Woody was born in Okemah, Oklahoma in 1912 to Charles and Nora. Charles Guthrie was into real estate business, where he was more unsuccessful than not, and was an active democratic politician in the county. He was alleged to be involved with 39 others in the infamous lynching of African-American mother-son duo Laura and LD Nelson,a year before Woody was born. Woody wrote songs about the incident and also alleged that Charles showed increasing affiliation with the KKK in 1915. While poor with his school grades, Woody was a voracious reader and would often sneak into libraries reading texts on psychology. His interest in music was ignited by his childhood friend, George, an African-American boy who shone shoes for a living, and was adept at playing the harmonica. This is where WG's musical talent was piqued. Even as the family undertook some bizarre outings into the Chisos mountains across the border in Mexico in search of silver mines that WG's ancestor had marked as his property, WG was moved by the hardships of labor he witnessed along the way, compelling him to lyricize it through his 'miner's song'. A chapter on this adventure was struck off editorially from his autobiography.
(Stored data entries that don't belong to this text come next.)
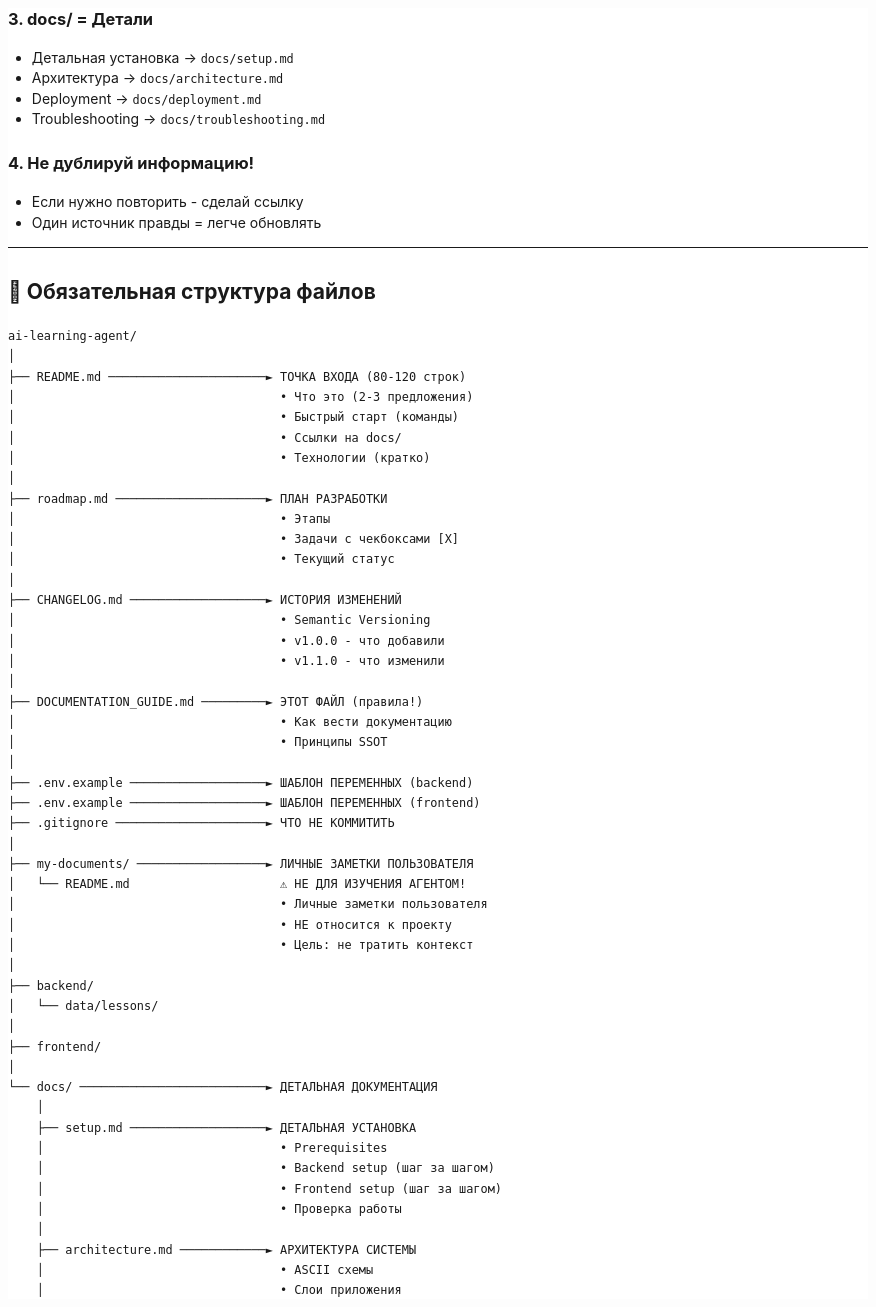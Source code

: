 ### 3. docs/ = Детали
- Детальная установка → `docs/setup.md`
- Архитектура → `docs/architecture.md`
- Deployment → `docs/deployment.md`
- Troubleshooting → `docs/troubleshooting.md`

### 4. Не дублируй информацию!
- Если нужно повторить - сделай ссылку
- Один источник правды = легче обновлять

---

## 📁 Обязательная структура файлов

```
ai-learning-agent/
│
├── README.md ──────────────────────► ТОЧКА ВХОДА (80-120 строк)
│                                     • Что это (2-3 предложения)
│                                     • Быстрый старт (команды)
│                                     • Ссылки на docs/
│                                     • Технологии (кратко)
│
├── roadmap.md ─────────────────────► ПЛАН РАЗРАБОТКИ
│                                     • Этапы
│                                     • Задачи с чекбоксами [X]
│                                     • Текущий статус
│
├── CHANGELOG.md ───────────────────► ИСТОРИЯ ИЗМЕНЕНИЙ
│                                     • Semantic Versioning
│                                     • v1.0.0 - что добавили
│                                     • v1.1.0 - что изменили
│
├── DOCUMENTATION_GUIDE.md ─────────► ЭТОТ ФАЙЛ (правила!)
│                                     • Как вести документацию
│                                     • Принципы SSOT
│
├── .env.example ───────────────────► ШАБЛОН ПЕРЕМЕННЫХ (backend)
├── .env.example ───────────────────► ШАБЛОН ПЕРЕМЕННЫХ (frontend)
├── .gitignore ─────────────────────► ЧТО НЕ КОММИТИТЬ
│
├── my-documents/ ──────────────────► ЛИЧНЫЕ ЗАМЕТКИ ПОЛЬЗОВАТЕЛЯ
│   └── README.md                     ⚠️ НЕ ДЛЯ ИЗУЧЕНИЯ АГЕНТОМ!
│                                     • Личные заметки пользователя
│                                     • НЕ относится к проекту
│                                     • Цель: не тратить контекст
│
├── backend/
│   └── data/lessons/
│
├── frontend/
│
└── docs/ ──────────────────────────► ДЕТАЛЬНАЯ ДОКУМЕНТАЦИЯ
    │
    ├── setup.md ───────────────────► ДЕТАЛЬНАЯ УСТАНОВКА
    │                                 • Prerequisites
    │                                 • Backend setup (шаг за шагом)
    │                                 • Frontend setup (шаг за шагом)
    │                                 • Проверка работы
    │
    ├── architecture.md ────────────► АРХИТЕКТУРА СИСТЕМЫ
    │                                 • ASCII схемы
    │                                 • Слои приложения
```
In his early years, fire-related accidents made their first mark, when he lost his sister Clara to severe burns, caused by a tiff between his mother and sister. Such a cause of tragedy was to repeat itself on three more occasions, when his 4-year old daughter Cathy, from his second wife Marjorie succumbed to burns in a freak accident. His father, Charles too was a victim of burns, but survived. Last, but not the least, he himself suffered severe burns on his right hand rendering its use to nought. These episodes exacerbated his personality resulting in frequent feuds with Marjorie and Annette, his third wife, both of whom ultimately separated from him, with Marjorie tending and nursing him till the evening before the morning WG died.

During the Second World War, he was enlisted into the marine merchant navy and undertook three visits across the Atlantic. Post the war, he joined the army as a teletypist, and was discharged, whereafter he married Marjorie, who was a sexual conservative to begin. That she ceased to be one later is seen by scores upon scores of erotic letters that WG penned for her, which further helped stamp his reputation of someone with an enormously insatiable sexual prowess. WG had eight children from his three wives.

While, he steadfastly denied himself as a communist, his songs bordered on socialism, anti-fascism, political activism, labour unions, and the plight of working-class people. Trained in the classical genre of harmonica and acoustic guitar, he wasn't pleased when Bob Dylan went electric in the Newport Festival. For Woody, singing and songwriting was, he said in 1941,

"I hate a song that makes you think that you are just born to lose. Bound to lose…I am out to fight those kinds of songs to my very last breath of air and my last drop of blood. I am out to sing songs that will prove to you that this is your world and that if it has hit you pretty hard and knocked you for a dozen loops, no matter how hard it’s run you down nor rolled over you, no matter what color, what size you are, how you are built, I am out to sing the songs that make you take pride in your self and in your work."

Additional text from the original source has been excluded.